◆ **Work to be completed**: Where the listing below reaches the line containing "Visitor.new(:ip_address => '222.333.444.555', :url_visited", start writing out lines exactly, and stop once the line containing "### Custom constructors" has been written.
────
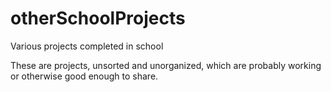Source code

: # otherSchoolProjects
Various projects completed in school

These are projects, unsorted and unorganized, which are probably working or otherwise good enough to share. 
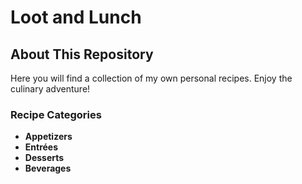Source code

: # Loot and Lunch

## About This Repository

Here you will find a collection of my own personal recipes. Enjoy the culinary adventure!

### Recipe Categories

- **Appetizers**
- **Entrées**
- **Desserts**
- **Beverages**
────
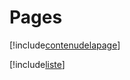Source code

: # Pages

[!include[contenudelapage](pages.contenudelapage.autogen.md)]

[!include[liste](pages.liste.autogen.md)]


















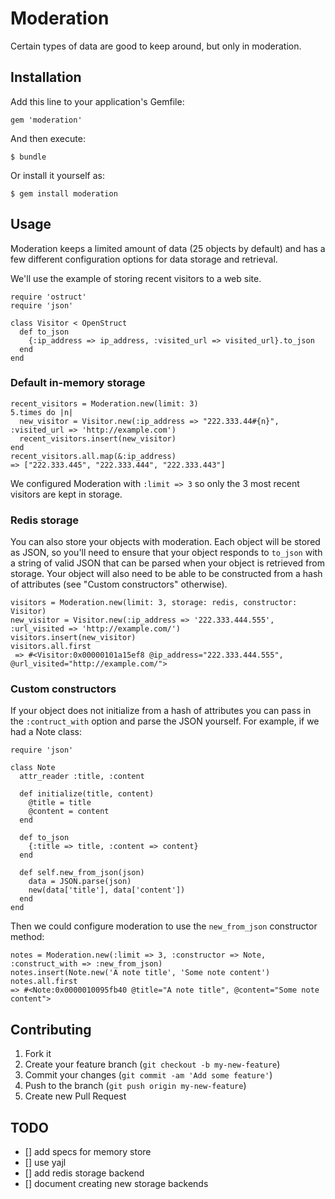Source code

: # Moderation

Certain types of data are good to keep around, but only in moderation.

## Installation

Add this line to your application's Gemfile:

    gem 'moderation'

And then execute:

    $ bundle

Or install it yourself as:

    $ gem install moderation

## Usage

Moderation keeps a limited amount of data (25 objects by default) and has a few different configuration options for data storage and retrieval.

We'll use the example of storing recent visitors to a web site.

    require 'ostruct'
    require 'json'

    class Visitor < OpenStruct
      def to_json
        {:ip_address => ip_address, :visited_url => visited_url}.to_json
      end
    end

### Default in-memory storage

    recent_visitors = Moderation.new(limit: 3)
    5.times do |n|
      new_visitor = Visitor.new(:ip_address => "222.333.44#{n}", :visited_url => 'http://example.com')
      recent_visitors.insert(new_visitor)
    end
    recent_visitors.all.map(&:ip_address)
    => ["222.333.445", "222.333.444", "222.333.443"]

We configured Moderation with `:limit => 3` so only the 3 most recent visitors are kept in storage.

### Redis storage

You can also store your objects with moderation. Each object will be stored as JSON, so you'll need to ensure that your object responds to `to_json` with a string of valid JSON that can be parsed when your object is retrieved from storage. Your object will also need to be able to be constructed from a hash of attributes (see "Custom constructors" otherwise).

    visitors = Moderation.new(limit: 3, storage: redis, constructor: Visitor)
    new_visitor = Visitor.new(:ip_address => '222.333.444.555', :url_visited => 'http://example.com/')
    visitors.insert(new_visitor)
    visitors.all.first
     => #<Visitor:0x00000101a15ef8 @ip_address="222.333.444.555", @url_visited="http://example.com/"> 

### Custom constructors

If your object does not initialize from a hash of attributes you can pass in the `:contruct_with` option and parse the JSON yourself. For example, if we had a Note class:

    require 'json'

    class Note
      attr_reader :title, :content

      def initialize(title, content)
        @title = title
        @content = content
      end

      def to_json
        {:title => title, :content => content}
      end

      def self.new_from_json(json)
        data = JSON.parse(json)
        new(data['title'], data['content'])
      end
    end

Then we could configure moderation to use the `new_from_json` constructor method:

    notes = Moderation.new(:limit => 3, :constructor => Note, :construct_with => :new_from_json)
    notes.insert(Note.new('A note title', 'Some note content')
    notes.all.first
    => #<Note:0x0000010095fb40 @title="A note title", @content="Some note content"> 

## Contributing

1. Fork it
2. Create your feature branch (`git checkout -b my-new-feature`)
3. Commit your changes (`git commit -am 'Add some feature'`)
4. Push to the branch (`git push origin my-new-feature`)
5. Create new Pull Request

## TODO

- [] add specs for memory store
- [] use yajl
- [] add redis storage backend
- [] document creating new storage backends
────
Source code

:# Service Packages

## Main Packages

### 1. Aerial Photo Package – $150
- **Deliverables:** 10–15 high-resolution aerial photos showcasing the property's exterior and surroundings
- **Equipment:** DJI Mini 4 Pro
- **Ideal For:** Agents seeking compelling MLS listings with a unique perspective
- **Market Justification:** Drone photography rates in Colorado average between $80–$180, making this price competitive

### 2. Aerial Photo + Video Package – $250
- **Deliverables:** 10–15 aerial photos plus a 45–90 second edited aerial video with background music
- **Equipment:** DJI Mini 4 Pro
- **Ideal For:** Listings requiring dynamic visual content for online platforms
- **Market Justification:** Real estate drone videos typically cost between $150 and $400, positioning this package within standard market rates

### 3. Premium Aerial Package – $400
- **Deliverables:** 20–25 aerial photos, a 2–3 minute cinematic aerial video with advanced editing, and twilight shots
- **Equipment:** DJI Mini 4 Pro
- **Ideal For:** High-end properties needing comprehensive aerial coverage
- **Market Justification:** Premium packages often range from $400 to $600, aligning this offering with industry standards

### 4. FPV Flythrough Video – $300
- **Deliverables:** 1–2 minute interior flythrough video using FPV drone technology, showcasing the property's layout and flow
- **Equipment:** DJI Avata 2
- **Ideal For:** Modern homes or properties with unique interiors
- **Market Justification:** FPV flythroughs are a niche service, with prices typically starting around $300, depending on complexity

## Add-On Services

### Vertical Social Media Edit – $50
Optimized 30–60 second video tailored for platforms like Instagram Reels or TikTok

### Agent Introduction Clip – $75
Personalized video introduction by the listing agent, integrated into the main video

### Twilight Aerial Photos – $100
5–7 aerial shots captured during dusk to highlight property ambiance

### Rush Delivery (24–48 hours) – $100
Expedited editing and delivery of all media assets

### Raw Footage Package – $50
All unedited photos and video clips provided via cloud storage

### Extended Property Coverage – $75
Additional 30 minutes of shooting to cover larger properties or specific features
────
◆ **Answer area**:
    new_visitor = Visitor.new(:ip_address => '222.333.444.555', :url_visited => 'http://example.com/')
    visitors.insert(new_visitor)
    visitors.all.first
     => #<Visitor:0x00000101a15ef8 @ip_address="222.333.444.555", @url_visited="http://example.com/"> 

### Custom constructors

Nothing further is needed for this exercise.